Congrats!!!! you gotta let us know when you know what it is!!


----------



## shev (Jan 18, 2005)

Congrats! I'm honored you want to name him Shev.



alliecat420 said:


> Congrats!!!! you gotta let us know when you know what it is!!


My bet's on a baby.


----------



## Fishychic (Dec 7, 2008)

shev said:


> Congrats! I'm honored you want to name him Shev.
> 
> 
> 
> My bet's on a baby.


LOL!  


I'm so excited for you! Congratulations!


----------



## Guest (May 2, 2009)

Congrats KR!  and i agree with Loha.....


----------



## Knight~Ryder (Dec 2, 2007)

Shev is okay if I want to name my baby after a car manufacturer :lol:

We were thinking "Amara-Faith" for a girl and for a boy "Treffen" 

Both are German names, and we want the names to be unique. Not something you hear everyday.


----------



## Fishychic (Dec 7, 2008)

Treffen reminds me of Triflen.


----------



## shev (Jan 18, 2005)

I like Treffen.

And my real name actually is Shevick, lol. I get that a lot, "Can I call you Chevy?"


----------



## jones57742 (Sep 8, 2007)

shev said:


> And my real name actually is Shevick, lol. ...


shev: Do I detect the ability to read, write and speak a Slavic language here?
:lol: :lol: :lol: :lol: :lol: :lol:

TR


----------



## COM (Mar 15, 2008)

Tsk tsk. Don't you know that it is bad luck to tell anyone in the first trimester?

Oh well, congratulations!


----------



## Albino_101 (Aug 14, 2008)

congratz (insert witty heartfelt comment here)


----------



## Dragonbeards (Dec 14, 2008)

Oh my goodness, congratulations! Love the names, especially Treffen. That sound really cool. Good luck!


----------



## 207lauras (Jan 28, 2009)

Congrats! I am with you on the unique baby names, just make sure that its not too hard to spell, that said you will still be correcting people all the time! My oldest daughters name is Ziara (like the country just with an "ah" at the end) and people are always getting it wrong!
8.5 months is going to fly by nothing! Good luck with everything!!


----------



## trashion (Aug 24, 2007)

Ziar? Do you mean Zaire?


----------



## smark (Dec 2, 2008)

Real nice names you picked. Congrats on your new future. Keep your lady's needs first and foremost in the days to come. Let the adventure begin.


----------



## Kurtfr0 (Nov 2, 2008)

Congrats!!


----------



## Knight~Ryder (Dec 2, 2007)

smark said:


> Real nice names you picked. Congrats on your new future. Keep your lady's needs first and foremost in the days to come. Let the adventure begin.

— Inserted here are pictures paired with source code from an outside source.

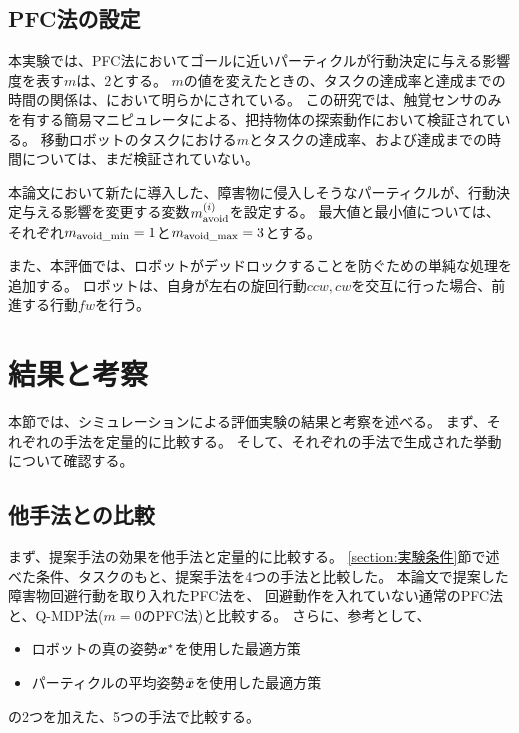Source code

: \subsection{PFC法の設定}
本実験では、PFC法においてゴールに近いパーティクルが行動決定に与える影響度を表す$m$は、$2$とする。
$m$の値を変えたときの、タスクの達成率と達成までの時間の関係は、\cite{ueda2018searching}において明らかにされている。
この研究では、触覚センサのみを有する簡易マニピュレータによる、把持物体の探索動作において検証されている。
移動ロボットのタスクにおける$m$とタスクの達成率、および達成までの時間については、まだ検証されていない。

本論文において新たに導入した、障害物に侵入しそうなパーティクルが、行動決定与える影響を変更する変数$m^{(i)}_{\rm avoid}$を設定する。
最大値と最小値については、それぞれ$m_{\rm avoid\_min} = 1$と$m_{\rm avoid\_max} = 3$とする。

また、本評価では、ロボットがデッドロックすることを防ぐための単純な処理を追加する。
ロボットは、自身が左右の旋回行動$ccw, cw$を交互に行った場合、前進する行動$fw$を行う。


\section{結果と考察} \label{section:結果}
本節では、シミュレーションによる評価実験の結果と考察を述べる。
まず、それぞれの手法を定量的に比較する。
そして、それぞれの手法で生成された挙動について確認する。

\subsection{他手法との比較}
まず、提案手法の効果を他手法と定量的に比較する。
\ref{section:実験条件}節で述べた条件、タスクのもと、提案手法を4つの手法と比較した。
本論文で提案した障害物回避行動を取り入れたPFC法を、
回避動作を入れていない通常のPFC法と、Q-MDP法($m=0$のPFC法)と比較する。
さらに、参考として、
\begin{itemize}
  \item ロボットの真の姿勢$\boldsymbol{x}^{*}$を使用した最適方策
  \item パーティクルの平均姿勢$\bar{\boldsymbol{x}}$を使用した最適方策
\end{itemize}
の2つを加えた、5つの手法で比較する。

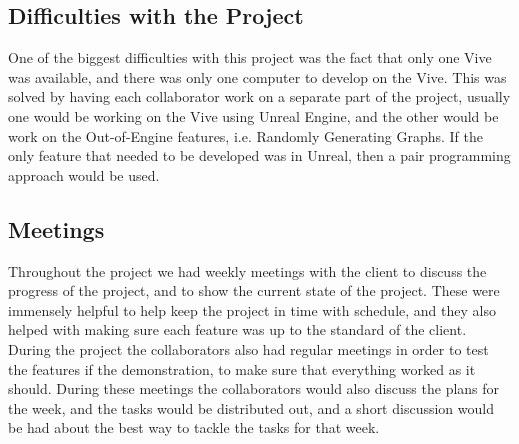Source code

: \subsection{Difficulties with the Project}
	One of the biggest difficulties with this project was the fact that only one Vive was available, and there was only one computer to develop on the Vive. This was solved by having each collaborator work on a separate part of the project, usually one would be working on the Vive using Unreal Engine, and the other would be work on the Out-of-Engine features, i.e. Randomly Generating Graphs. If the only feature that needed to be developed was in Unreal, then a pair programming approach would be used.
	
\subsection{Meetings}
	Throughout the project we had weekly meetings with the client to discuss the progress of the project, and to show the current state of the project. These were immensely helpful to help keep the project in time with schedule, and they also helped with making sure each feature was up to the standard of the client.
	During the project the collaborators also had regular meetings in order to test the features if the demonstration, to make sure that everything worked as it should. During these meetings the collaborators would also discuss the plans for the week, and the tasks would be distributed out, and a short discussion would be had about the best way to tackle the tasks for that week.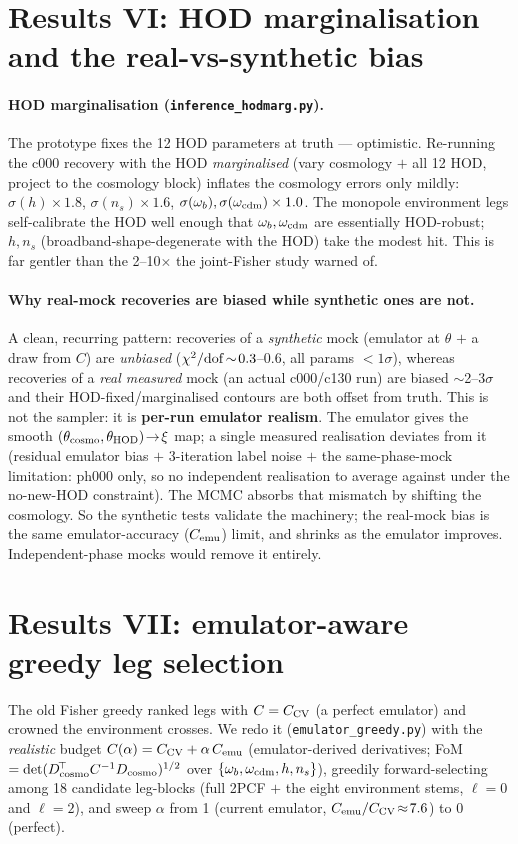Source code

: \documentclass[11pt]{article}
\newcommand{\code}[1]{\texttt{#1}}
\begin{document}
\section{Results VI: HOD marginalisation and the real-vs-synthetic bias}
\paragraph{HOD marginalisation (\code{inference\_hodmarg.py}).} The prototype fixes
the 12 HOD parameters at truth --- optimistic. Re-running the c000 recovery with the
HOD \emph{marginalised} (vary cosmology $+$ all 12 HOD, project to the cosmology block)
inflates the cosmology errors only mildly: $\sigma(h)\times1.8$, $\sigma(n_s)\times1.6$,
$\sigma(\omega_b),\sigma(\omega_{\rm cdm})\times1.0$. The monopole environment legs
self-calibrate the HOD well enough that $\omega_b,\omega_{\rm cdm}$ are essentially
HOD-robust; $h,n_s$ (broadband-shape-degenerate with the HOD) take the modest hit.
This is far gentler than the 2--10$\times$ the joint-Fisher study warned of.

\paragraph{Why real-mock recoveries are biased while synthetic ones are not.} A clean,
recurring pattern: recoveries of a \emph{synthetic} mock (emulator at $\theta$ $+$ a
draw from $C$) are \emph{unbiased} ($\chi^2/{\rm dof}\!\sim\!0.3$--0.6, all params
$<1\sigma$), whereas recoveries of a \emph{real measured} mock (an actual c000/c130
run) are biased $\sim$2--3$\sigma$ and their HOD-fixed/marginalised contours are both
offset from truth. This is not the sampler: it is \textbf{per-run emulator realism}.
The emulator gives the smooth $(\theta_{\rm cosmo},\theta_{\rm HOD})\!\to\!\xi$ map; a
single measured realisation deviates from it (residual emulator bias $+$ 3-iteration
label noise $+$ the same-phase-mock limitation: ph000 only, so no independent
realisation to average against under the no-new-HOD constraint). The MCMC absorbs that
mismatch by shifting the cosmology. So the synthetic tests validate the machinery; the
real-mock bias is the same emulator-accuracy ($C_{\rm emu}$) limit, and shrinks as the
emulator improves. Independent-phase mocks would remove it entirely.

\section{Results VII: emulator-aware greedy leg selection}
The old Fisher greedy ranked legs with $C=C_{\rm CV}$ (a perfect emulator) and crowned
the environment crosses. We redo it (\code{emulator\_greedy.py}) with the \emph{realistic}
budget $C(\alpha)=C_{\rm CV}+\alpha\,C_{\rm emu}$ (emulator-derived derivatives;
FoM$=\det(D_{\rm cosmo}^{\!\top}C^{-1}D_{\rm cosmo})^{1/2}$ over
$\{\omega_b,\omega_{\rm cdm},h,n_s\}$), greedily forward-selecting among 18 candidate
leg-blocks (full 2PCF $+$ the eight environment stems, $\ell=0$ and $\ell=2$), and sweep
$\alpha$ from 1 (current emulator, $C_{\rm emu}/C_{\rm CV}\!\approx\!7.6$) to 0 (perfect).
\end{document}
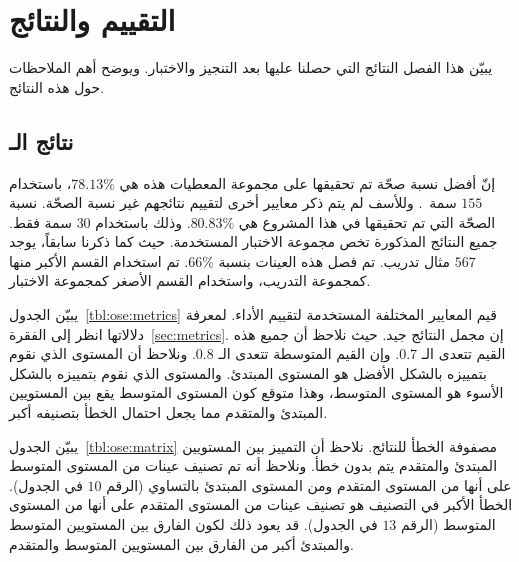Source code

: 

\chapter{التقييم والنتائج}
يبيّن هذا الفصل النتائج التي حصلنا عليها بعد التنجيز والاختبار.
ويوضح أهم الملاحظات حول هذه النتائج.

\section{نتائج الـ }
إنّ أفضل نسبة صحّة تم تحقيقها على مجموعة المعطيات هذه هي $78.13\%$،
باستخدام $155$ سمة~\cite{vajjala2018}.
وللأسف لم يتم ذكر معايير أخرى لتقييم نتائجهم غير نسبة الصحّة.
نسبة الصحّة التي تم تحقيقها في هذا المشروع هي $80.83\%$.
وذلك باستخدام $30$ سمة فقط.
جميع النتائج المذكورة تخص مجموعة الاختبار المستخدمة.
حيث كما ذكرنا سابقاً، يوجد $567$ مثال تدريب.
تم فصل هذه العينات بنسبة $66\%$.
تم استخدام القسم الأكبر منها كمجموعة التدريب،
واستخدام القسم الأصغر كمجموعة الاختبار.

يبيّن الجدول~\ref{tbl:ose:metrics} قيم المعايير المختلفة المستخدمة لتقييم الأداء.
لمعرفة دلالاتها انظر إلى الفقرة~\ref{sec:metrics}.
إن مجمل النتائج جيد.
حيث نلاحظ أن جميع هذه القيم تتعدى الـ $0.7$.
وإن القيم المتوسطة تتعدى الـ $0.8$.
ونلاحظ أن المستوى الذي نقوم بتمييزه بالشكل الأفضل هو المستوى المبتدئ.
والمستوى الذي نقوم بتمييزه بالشكل الأسوء هو المستوى المتوسط،
وهذا متوقع كون المستوى المتوسط يقع بين المستويين المبتدئ والمتقدم مما يجعل احتمال الخطأ بتصنيفه أكبر.

يبيّن الجدول~\ref{tbl:ose:matrix} مصفوفة الخطأ للنتائج.
نلاحظ أن التمييز بين المستويين المبتدئ والمتقدم يتم بدون خطأ.
ونلاحظ أنه تم تصنيف عينات من المستوى المتوسط على أنها من المستوى المتقدم ومن المستوى المبتدئ بالتساوي (الرقم $10$ في الجدول).
الخطأ الأكبر في التصنيف هو تصنيف عينات من المستوى المتقدم على أنها من المستوى المتوسط (الرقم $13$ في الجدول).
قد يعود ذلك لكون الفارق بين المستويين المتوسط والمبتدئ أكبر من الفارق بين المستويين المتوسط والمتقدم.

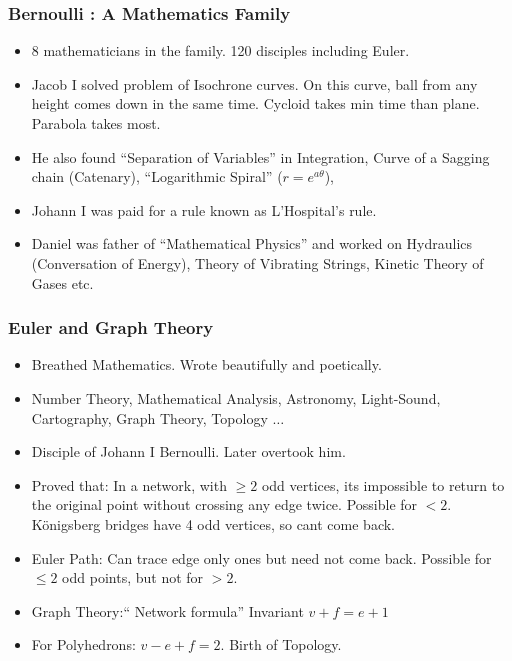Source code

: \begin{frame}[fragile]
\frametitle{Bernoulli : A Mathematics Family}



\begin{itemize}[label=\textbullet,noitemsep,nolistsep]
\item 8 mathematicians in the family. 120 disciples including Euler.
\item Jacob I solved problem of Isochrone curves. On this curve, ball from any height comes down in the same time. Cycloid takes min time than plane. Parabola takes most.
\item He also found ``Separation of Variables'' in Integration, Curve of a Sagging chain (Catenary), ``Logarithmic Spiral'' ($r=e^{a\theta}$),
\item Johann I was paid for a rule known as L'Hospital's rule.
\item Daniel was father of ``Mathematical Physics'' and worked on Hydraulics (Conversation of Energy), Theory of Vibrating Strings, Kinetic Theory of Gases etc.
\end{itemize}
\end{frame}

\begin{frame}[fragile]
\frametitle{Euler and Graph Theory}
\begin{itemize}[label=\textbullet,noitemsep,nolistsep]
\item Breathed Mathematics. Wrote beautifully and poetically. 
\item Number Theory, Mathematical Analysis, Astronomy, Light-Sound, Cartography, Graph Theory, Topology $\ldots$
\item Disciple of Johann I Bernoulli. Later overtook him. 
\item Proved that: In a network, with $ \geq 2$ odd vertices, its impossible to return to the original point without crossing any edge twice. Possible for $< 2$. K\"onigsberg bridges have 4 odd vertices, so cant come back.
\item Euler Path: Can trace edge only ones but need not come back. Possible for $\leq 2$ odd points, but not for $> 2$.
\item Graph Theory:`` Network formula'' Invariant $v + f = e + 1$
\item For Polyhedrons: $v -e + f = 2$. Birth of Topology.
\end{itemize}
\end{frame}

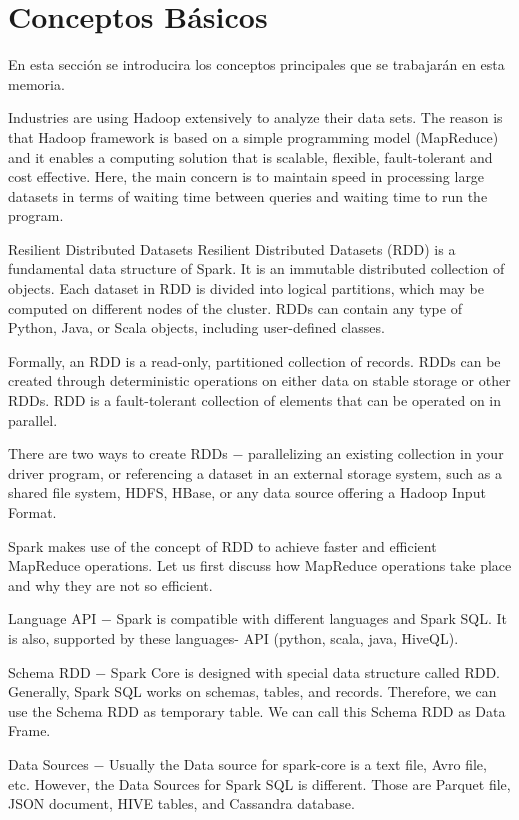 
\section{Conceptos Básicos}


En esta sección se introducira los conceptos principales que se trabajarán en esta memoria.



Industries are using Hadoop extensively to analyze their data sets. The reason is that Hadoop framework is based on a simple programming model (MapReduce) and it enables a computing solution that is scalable, flexible, fault-tolerant and cost effective. Here, the main concern is to maintain speed in processing large datasets in terms of waiting time between queries and waiting time to run the program.

Resilient Distributed Datasets
Resilient Distributed Datasets (RDD) is a fundamental data structure of Spark. It is an immutable distributed collection of objects. Each dataset in RDD is divided into logical partitions, which may be computed on different nodes of the cluster. RDDs can contain any type of Python, Java, or Scala objects, including user-defined classes.

Formally, an RDD is a read-only, partitioned collection of records. RDDs can be created through deterministic operations on either data on stable storage or other RDDs. RDD is a fault-tolerant collection of elements that can be operated on in parallel.

There are two ways to create RDDs − parallelizing an existing collection in your driver program, or referencing a dataset in an external storage system, such as a shared file system, HDFS, HBase, or any data source offering a Hadoop Input Format.

Spark makes use of the concept of RDD to achieve faster and efficient MapReduce operations. Let us first discuss how MapReduce operations take place and why they are not so efficient.



Language API − Spark is compatible with different languages and Spark SQL. It is also, supported by these languages- API (python, scala, java, HiveQL).

Schema RDD − Spark Core is designed with special data structure called RDD. Generally, Spark SQL works on schemas, tables, and records. Therefore, we can use the Schema RDD as temporary table. We can call this Schema RDD as Data Frame.

Data Sources − Usually the Data source for spark-core is a text file, Avro file, etc. However, the Data Sources for Spark SQL is different. Those are Parquet file, JSON document, HIVE tables, and Cassandra database.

Oh I'm prepared alright. 41 jars of pickles and dirt are sitting in the fridge right now!


----------



## 207lauras (Jan 28, 2009)

trashion said:


> Ziar? Do you mean Zaire?


yup sounds the same just switched the letters up a bit and added a new ending!!


----------



## trashion (Aug 24, 2007)

Cute, I like that


----------